:: Provided data
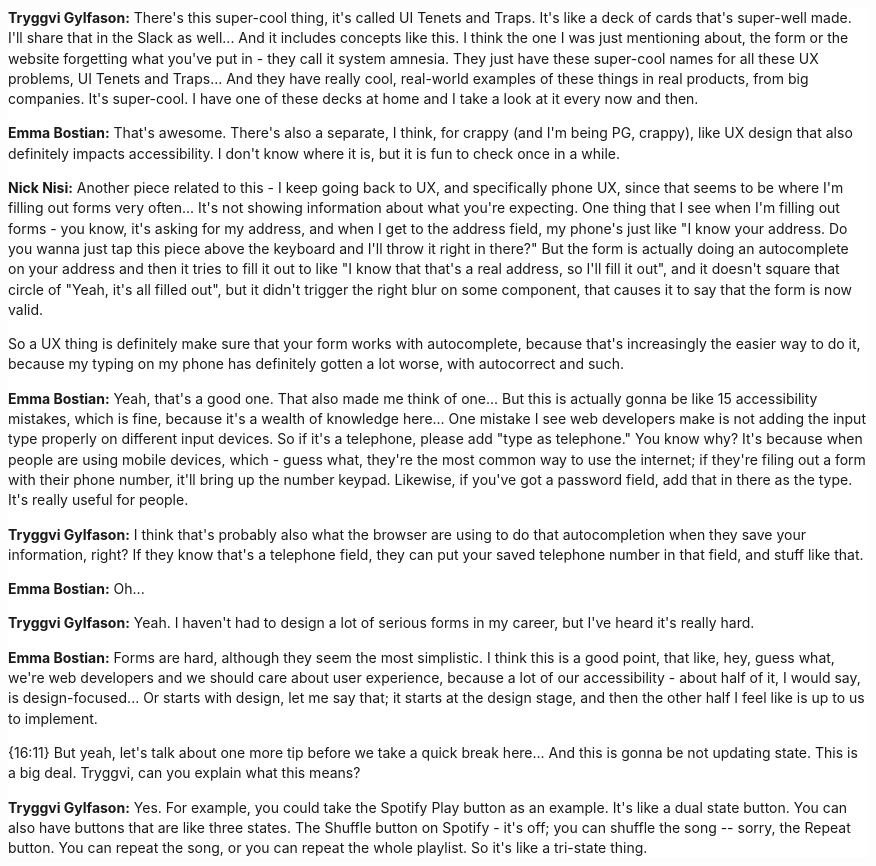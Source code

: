 **Tryggvi Gylfason:** There's this super-cool thing, it's called UI Tenets and Traps. It's like a deck of cards that's super-well made. I'll share that in the Slack as well... And it includes concepts like this. I think the one I was just mentioning about, the form or the website forgetting what you've put in - they call it system amnesia. They just have these super-cool names for all these UX problems, UI Tenets and Traps... And they have really cool, real-world examples of these things in real products, from big companies. It's super-cool. I have one of these decks at home and I take a look at it every now and then.

**Emma Bostian:** That's awesome. There's also a separate, I think, for crappy (and I'm being PG, crappy), like UX design that also definitely impacts accessibility. I don't know where it is, but it is fun to check once in a while.

**Nick Nisi:** Another piece related to this - I keep going back to UX, and specifically phone UX, since that seems to be where I'm filling out forms very often... It's not showing information about what you're expecting. One thing that I see when I'm filling out forms - you know, it's asking for my address, and when I get to the address field, my phone's just like "I know your address. Do you wanna just tap this piece above the keyboard and I'll throw it right in there?" But the form is actually doing an autocomplete on your address and then it tries to fill it out to like "I know that that's a real address, so I'll fill it out", and it doesn't square that circle of "Yeah, it's all filled out", but it didn't trigger the right blur on some component, that causes it to say that the form is now valid.

So a UX thing is definitely make sure that your form works with autocomplete, because that's increasingly the easier way to do it, because my typing on my phone has definitely gotten a lot worse, with autocorrect and such.

**Emma Bostian:** Yeah, that's a good one. That also made me think of one... But this is actually gonna be like 15 accessibility mistakes, which is fine, because it's a wealth of knowledge here... One mistake I see web developers make is not adding the input type properly on different input devices. So if it's a telephone, please add "type as telephone." You know why? It's because when people are using mobile devices, which - guess what, they're the most common way to use the internet; if they're filing out a form with their phone number, it'll bring up the number keypad. Likewise, if you've got a password field, add that in there as the type. It's really useful for people.

**Tryggvi Gylfason:** I think that's probably also what the browser are using to do that autocompletion when they save your information, right? If they know that's a telephone field, they can put your saved telephone number in that field, and stuff like that.

**Emma Bostian:** Oh...

**Tryggvi Gylfason:** Yeah. I haven't had to design a lot of serious forms in my career, but I've heard it's really hard.

**Emma Bostian:** Forms are hard, although they seem the most simplistic. I think this is a good point, that like, hey, guess what, we're web developers and we should care about user experience, because a lot of our accessibility - about half of it, I would say, is design-focused... Or starts with design, let me say that; it starts at the design stage, and then the other half I feel like is up to us to implement.

\{16:11\} But yeah, let's talk about one more tip before we take a quick break here... And this is gonna be not updating state. This is a big deal. Tryggvi, can you explain what this means?

**Tryggvi Gylfason:** Yes. For example, you could take the Spotify Play button as an example. It's like a dual state button. You can also have buttons that are like three states. The Shuffle button on Spotify - it's off; you can shuffle the song -- sorry, the Repeat button. You can repeat the song, or you can repeat the whole playlist. So it's like a tri-state thing.
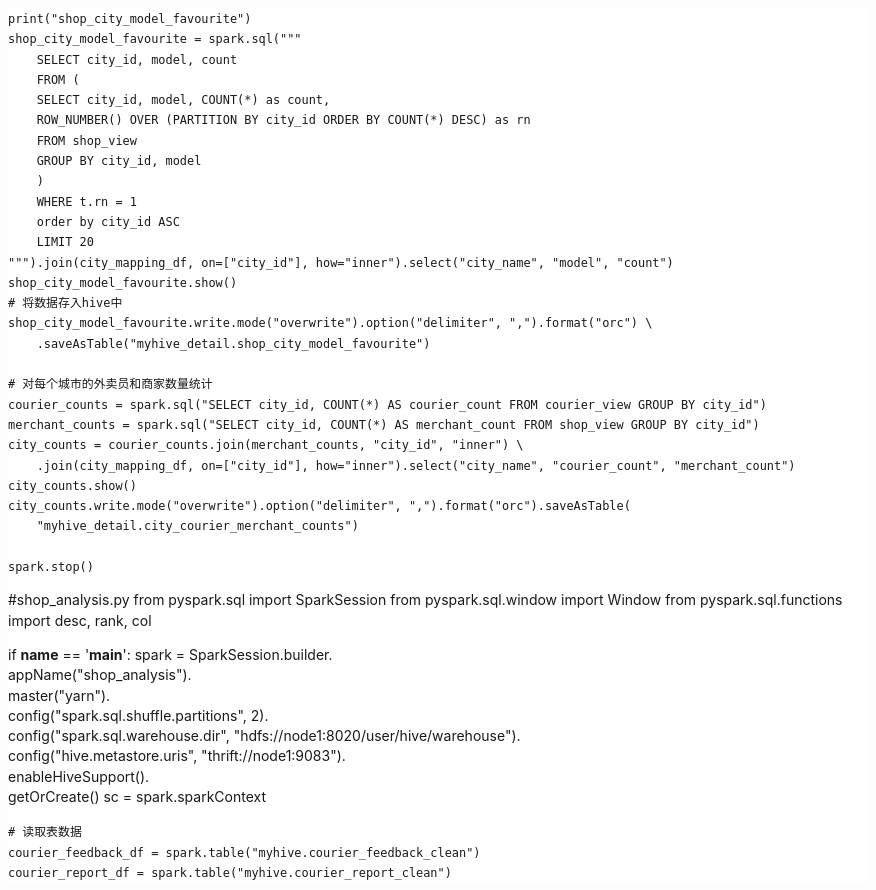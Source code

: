 
    print("shop_city_model_favourite")
    shop_city_model_favourite = spark.sql("""
        SELECT city_id, model, count
        FROM (
        SELECT city_id, model, COUNT(*) as count,
        ROW_NUMBER() OVER (PARTITION BY city_id ORDER BY COUNT(*) DESC) as rn
        FROM shop_view
        GROUP BY city_id, model
        ) 
        WHERE t.rn = 1
        order by city_id ASC
        LIMIT 20
    """).join(city_mapping_df, on=["city_id"], how="inner").select("city_name", "model", "count")
    shop_city_model_favourite.show()
    # 将数据存入hive中
    shop_city_model_favourite.write.mode("overwrite").option("delimiter", ",").format("orc") \
        .saveAsTable("myhive_detail.shop_city_model_favourite")

    # 对每个城市的外卖员和商家数量统计
    courier_counts = spark.sql("SELECT city_id, COUNT(*) AS courier_count FROM courier_view GROUP BY city_id")
    merchant_counts = spark.sql("SELECT city_id, COUNT(*) AS merchant_count FROM shop_view GROUP BY city_id")
    city_counts = courier_counts.join(merchant_counts, "city_id", "inner") \
        .join(city_mapping_df, on=["city_id"], how="inner").select("city_name", "courier_count", "merchant_count")
    city_counts.show()
    city_counts.write.mode("overwrite").option("delimiter", ",").format("orc").saveAsTable(
        "myhive_detail.city_courier_merchant_counts")

    spark.stop()


#shop_analysis.py
from pyspark.sql import SparkSession
from pyspark.sql.window import Window
from pyspark.sql.functions import desc, rank, col

if __name__ == '__main__':
    spark = SparkSession.builder. \
        appName("shop_analysis"). \
        master("yarn"). \
        config("spark.sql.shuffle.partitions", 2). \
        config("spark.sql.warehouse.dir", "hdfs://node1:8020/user/hive/warehouse"). \
        config("hive.metastore.uris", "thrift://node1:9083"). \
        enableHiveSupport(). \
        getOrCreate()
    sc = spark.sparkContext

    # 读取表数据
    courier_feedback_df = spark.table("myhive.courier_feedback_clean")
    courier_report_df = spark.table("myhive.courier_report_clean")
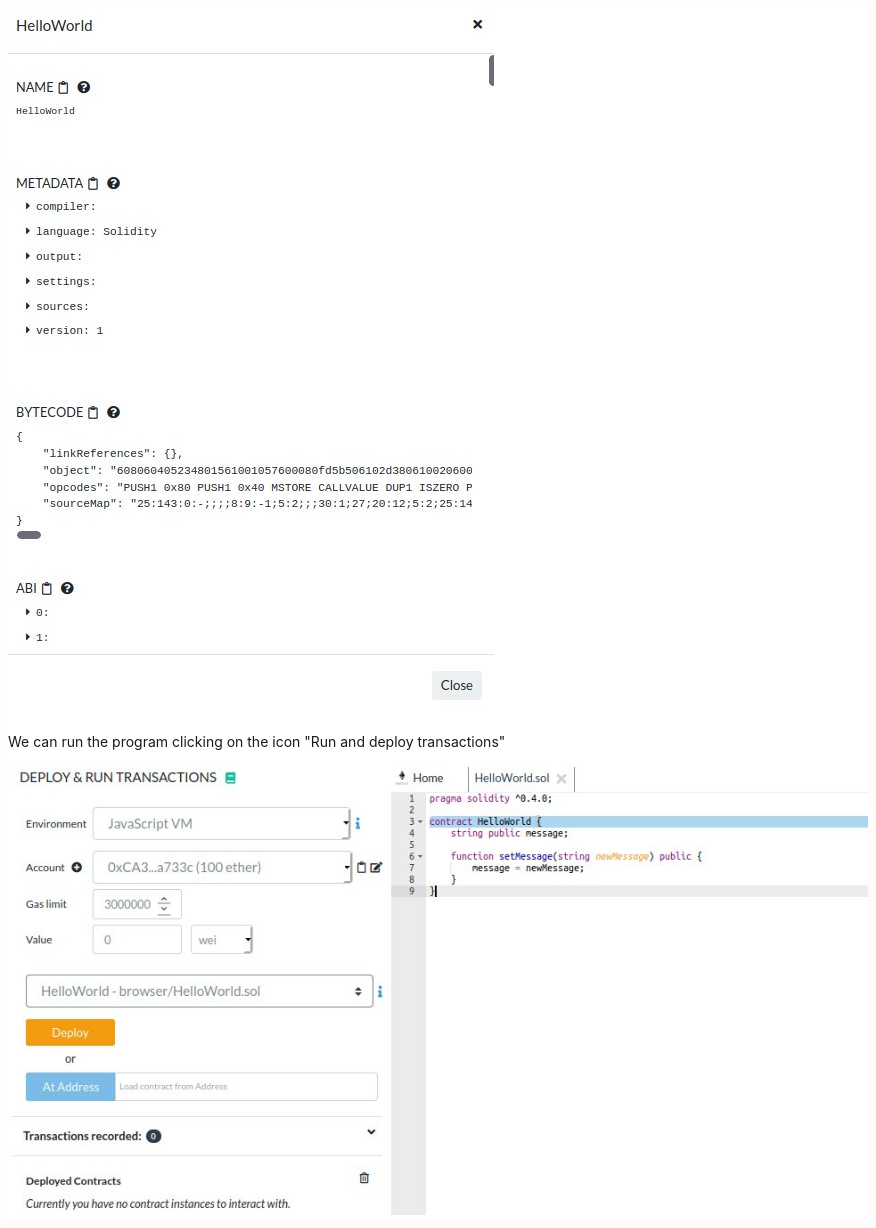 ![Compilation Details](./85.jpg)

We can run the program clicking on the icon "Run and deploy transactions"

![Run and deploy transactions](./86.jpg)
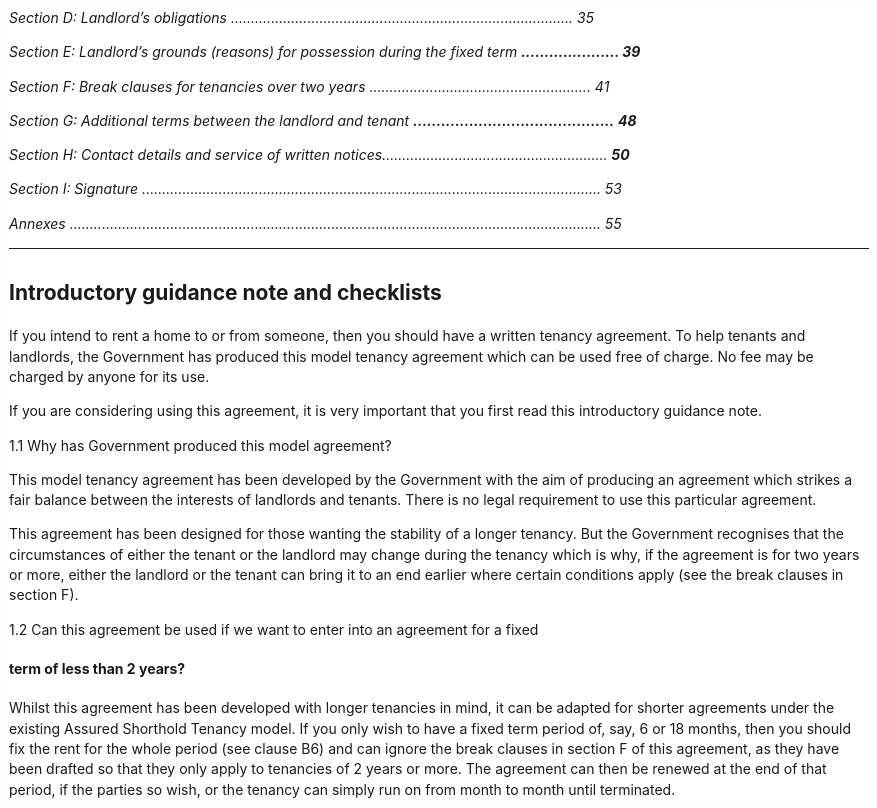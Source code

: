 _Section D: Landlord’s obligations ..................................................................................... 35_

_Section E: Landlord’s grounds (reasons) for possession_ _during the_ _fixed_ _term_ **_..................... 39_**

_Section F: Break clauses for tenancies over two years ....................................................... 41_

_Section G: Additional terms between the landlord and_ _tenant_ **_..........................................._** **_48_**

_Section H: Contact details and service of written notices........................................................_ **_50_**

_Section I: Signature .................................................................................................................. 53_

_Annexes .................................................................................................................................... 55_


-----

## Introductory guidance note and checklists

If you intend to rent a home to or from someone, then you should have a written
tenancy agreement. To help tenants and landlords, the Government has produced
this model tenancy agreement which can be used free of charge. No fee may be
charged by anyone for its use.

If you are considering using this agreement, it is very important that you first read
this introductory guidance note.

1.1 Why has Government produced this model agreement?

This model tenancy agreement has been developed by the Government with the aim
of producing an agreement which strikes a fair balance between the interests of
landlords and tenants. There is no legal requirement to use this particular
agreement.

This agreement has been designed for those wanting the stability of a longer
tenancy. But the Government recognises that the circumstances of either the tenant
or the landlord may change during the tenancy which is why, if the agreement is for
two years or more, either the landlord or the tenant can bring it to an end earlier
where certain conditions apply (see the break clauses in section F).

1.2 Can this agreement be used if we want to enter into an agreement for a fixed

#### term of less than 2 years?

Whilst this agreement has been developed with longer tenancies in mind, it can be
adapted for shorter agreements under the existing Assured Shorthold Tenancy
model. If you only wish to have a fixed term period of, say, 6 or 18 months, then you
should fix the rent for the whole period (see clause B6) and can ignore the break
clauses in section F of this agreement, as they have been drafted so that they only
apply to tenancies of 2 years or more. The agreement can then be renewed at the
end of that period, if the parties so wish, or the tenancy can simply run on from
month to month until terminated.
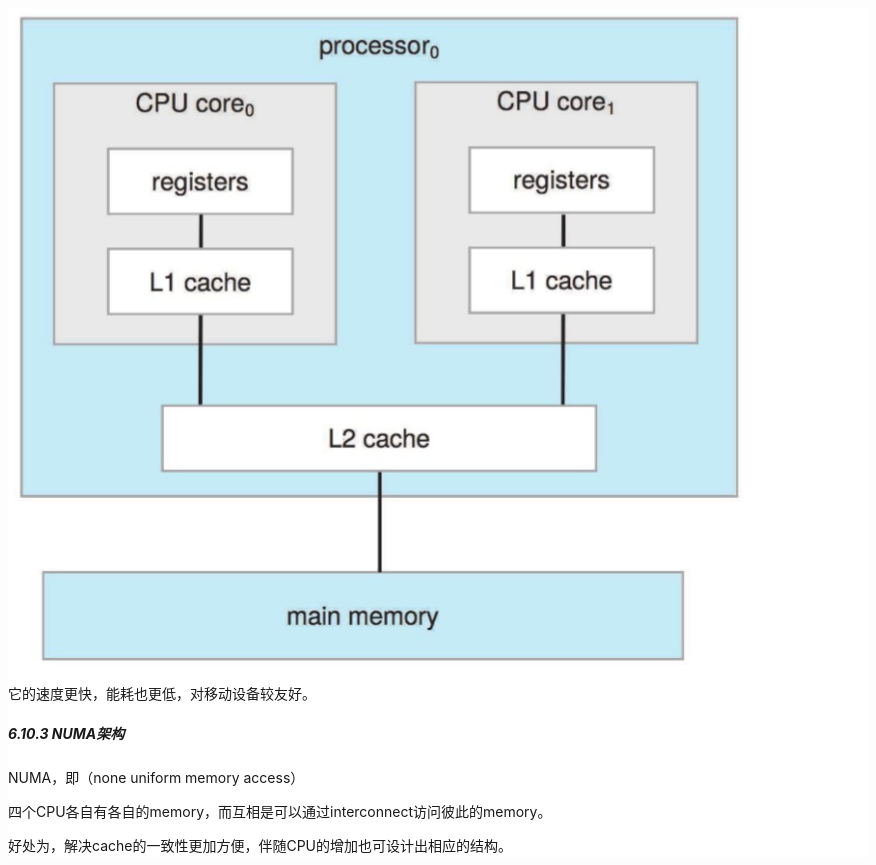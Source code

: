 ![1726040496414](image/class1/1726040496414.png)

它的速度更快，能耗也更低，对移动设备较友好。

##### 6.10.3 NUMA架构

NUMA，即（none uniform memory access）

四个CPU各自有各自的memory，而互相是可以通过interconnect访问彼此的memory。

好处为，解决cache的一致性更加方便，伴随CPU的增加也可设计出相应的结构。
::::
A faithful copy is needed: reproduce all of the data above, leaving the pictures out.

◆ **Solution**
Source code

: **Tryggvi Gylfason:** There's this super-cool thing, it's called UI Tenets and Traps. It's like a deck of cards that's super-well made. I'll share that in the Slack as well... And it includes concepts like this. I think the one I was just mentioning about, the form or the website forgetting what you've put in - they call it system amnesia. They just have these super-cool names for all these UX problems, UI Tenets and Traps... And they have really cool, real-world examples of these things in real products, from big companies. It's super-cool. I have one of these decks at home and I take a look at it every now and then.

**Emma Bostian:** That's awesome. There's also a separate, I think, for crappy (and I'm being PG, crappy), like UX design that also definitely impacts accessibility. I don't know where it is, but it is fun to check once in a while.

**Nick Nisi:** Another piece related to this - I keep going back to UX, and specifically phone UX, since that seems to be where I'm filling out forms very often... It's not showing information about what you're expecting. One thing that I see when I'm filling out forms - you know, it's asking for my address, and when I get to the address field, my phone's just like "I know your address. Do you wanna just tap this piece above the keyboard and I'll throw it right in there?" But the form is actually doing an autocomplete on your address and then it tries to fill it out to like "I know that that's a real address, so I'll fill it out", and it doesn't square that circle of "Yeah, it's all filled out", but it didn't trigger the right blur on some component, that causes it to say that the form is now valid.

So a UX thing is definitely make sure that your form works with autocomplete, because that's increasingly the easier way to do it, because my typing on my phone has definitely gotten a lot worse, with autocorrect and such.

**Emma Bostian:** Yeah, that's a good one. That also made me think of one... But this is actually gonna be like 15 accessibility mistakes, which is fine, because it's a wealth of knowledge here... One mistake I see web developers make is not adding the input type properly on different input devices. So if it's a telephone, please add "type as telephone." You know why? It's because when people are using mobile devices, which - guess what, they're the most common way to use the internet; if they're filing out a form with their phone number, it'll bring up the number keypad. Likewise, if you've got a password field, add that in there as the type. It's really useful for people.

**Tryggvi Gylfason:** I think that's probably also what the browser are using to do that autocompletion when they save your information, right? If they know that's a telephone field, they can put your saved telephone number in that field, and stuff like that.

**Emma Bostian:** Oh...

**Tryggvi Gylfason:** Yeah. I haven't had to design a lot of serious forms in my career, but I've heard it's really hard.

**Emma Bostian:** Forms are hard, although they seem the most simplistic. I think this is a good point, that like, hey, guess what, we're web developers and we should care about user experience, because a lot of our accessibility - about half of it, I would say, is design-focused... Or starts with design, let me say that; it starts at the design stage, and then the other half I feel like is up to us to implement.

\{16:11\} But yeah, let's talk about one more tip before we take a quick break here... And this is gonna be not updating state. This is a big deal. Tryggvi, can you explain what this means?

**Tryggvi Gylfason:** Yes. For example, you could take the Spotify Play button as an example. It's like a dual state button. You can also have buttons that are like three states. The Shuffle button on Spotify - it's off; you can shuffle the song -- sorry, the Repeat button. You can repeat the song, or you can repeat the whole playlist. So it's like a tri-state thing.
Source code

: 
    print("shop_city_model_favourite")
    shop_city_model_favourite = spark.sql("""
        SELECT city_id, model, count
        FROM (
        SELECT city_id, model, COUNT(*) as count,
        ROW_NUMBER() OVER (PARTITION BY city_id ORDER BY COUNT(*) DESC) as rn
        FROM shop_view
        GROUP BY city_id, model
        ) 
        WHERE t.rn = 1
        order by city_id ASC
        LIMIT 20
    """).join(city_mapping_df, on=["city_id"], how="inner").select("city_name", "model", "count")
    shop_city_model_favourite.show()
    # 将数据存入hive中
    shop_city_model_favourite.write.mode("overwrite").option("delimiter", ",").format("orc") \
        .saveAsTable("myhive_detail.shop_city_model_favourite")

    # 对每个城市的外卖员和商家数量统计
    courier_counts = spark.sql("SELECT city_id, COUNT(*) AS courier_count FROM courier_view GROUP BY city_id")
    merchant_counts = spark.sql("SELECT city_id, COUNT(*) AS merchant_count FROM shop_view GROUP BY city_id")
    city_counts = courier_counts.join(merchant_counts, "city_id", "inner") \
        .join(city_mapping_df, on=["city_id"], how="inner").select("city_name", "courier_count", "merchant_count")
    city_counts.show()
    city_counts.write.mode("overwrite").option("delimiter", ",").format("orc").saveAsTable(
        "myhive_detail.city_courier_merchant_counts")

    spark.stop()


#shop_analysis.py
from pyspark.sql import SparkSession
from pyspark.sql.window import Window
from pyspark.sql.functions import desc, rank, col

if __name__ == '__main__':
    spark = SparkSession.builder. \
        appName("shop_analysis"). \
        master("yarn"). \
        config("spark.sql.shuffle.partitions", 2). \
        config("spark.sql.warehouse.dir", "hdfs://node1:8020/user/hive/warehouse"). \
        config("hive.metastore.uris", "thrift://node1:9083"). \
        enableHiveSupport(). \
        getOrCreate()
    sc = spark.sparkContext

    # 读取表数据
    courier_feedback_df = spark.table("myhive.courier_feedback_clean")
    courier_report_df = spark.table("myhive.courier_report_clean")
 ![Compilation Details](./85.jpg)

We can run the program clicking on the icon "Run and deploy transactions"

![Run and deploy transactions](./86.jpg)
Source code

: _Section D: Landlord’s obligations ..................................................................................... 35_

_Section E: Landlord’s grounds (reasons) for possession_ _during the_ _fixed_ _term_ **_..................... 39_**

_Section F: Break clauses for tenancies over two years ....................................................... 41_

_Section G: Additional terms between the landlord and_ _tenant_ **_..........................................._** **_48_**

_Section H: Contact details and service of written notices........................................................_ **_50_**

_Section I: Signature .................................................................................................................. 53_

_Annexes .................................................................................................................................... 55_


-----

## Introductory guidance note and checklists

If you intend to rent a home to or from someone, then you should have a written
tenancy agreement. To help tenants and landlords, the Government has produced
this model tenancy agreement which can be used free of charge. No fee may be
charged by anyone for its use.

If you are considering using this agreement, it is very important that you first read
this introductory guidance note.

1.1 Why has Government produced this model agreement?

This model tenancy agreement has been developed by the Government with the aim
of producing an agreement which strikes a fair balance between the interests of
landlords and tenants. There is no legal requirement to use this particular
agreement.

This agreement has been designed for those wanting the stability of a longer
tenancy. But the Government recognises that the circumstances of either the tenant
or the landlord may change during the tenancy which is why, if the agreement is for
two years or more, either the landlord or the tenant can bring it to an end earlier
where certain conditions apply (see the break clauses in section F).

1.2 Can this agreement be used if we want to enter into an agreement for a fixed

#### term of less than 2 years?

Whilst this agreement has been developed with longer tenancies in mind, it can be
adapted for shorter agreements under the existing Assured Shorthold Tenancy
model. If you only wish to have a fixed term period of, say, 6 or 18 months, then you
should fix the rent for the whole period (see clause B6) and can ignore the break
clauses in section F of this agreement, as they have been drafted so that they only
apply to tenancies of 2 years or more. The agreement can then be renewed at the
end of that period, if the parties so wish, or the tenancy can simply run on from
month to month until terminated.
Source code

: ![1726040496414](image/class1/1726040496414.png)

它的速度更快，能耗也更低，对移动设备较友好。

##### 6.10.3 NUMA架构

NUMA，即（none uniform memory access）

四个CPU各自有各自的memory，而互相是可以通过interconnect访问彼此的memory。

好处为，解决cache的一致性更加方便，伴随CPU的增加也可设计出相应的结构。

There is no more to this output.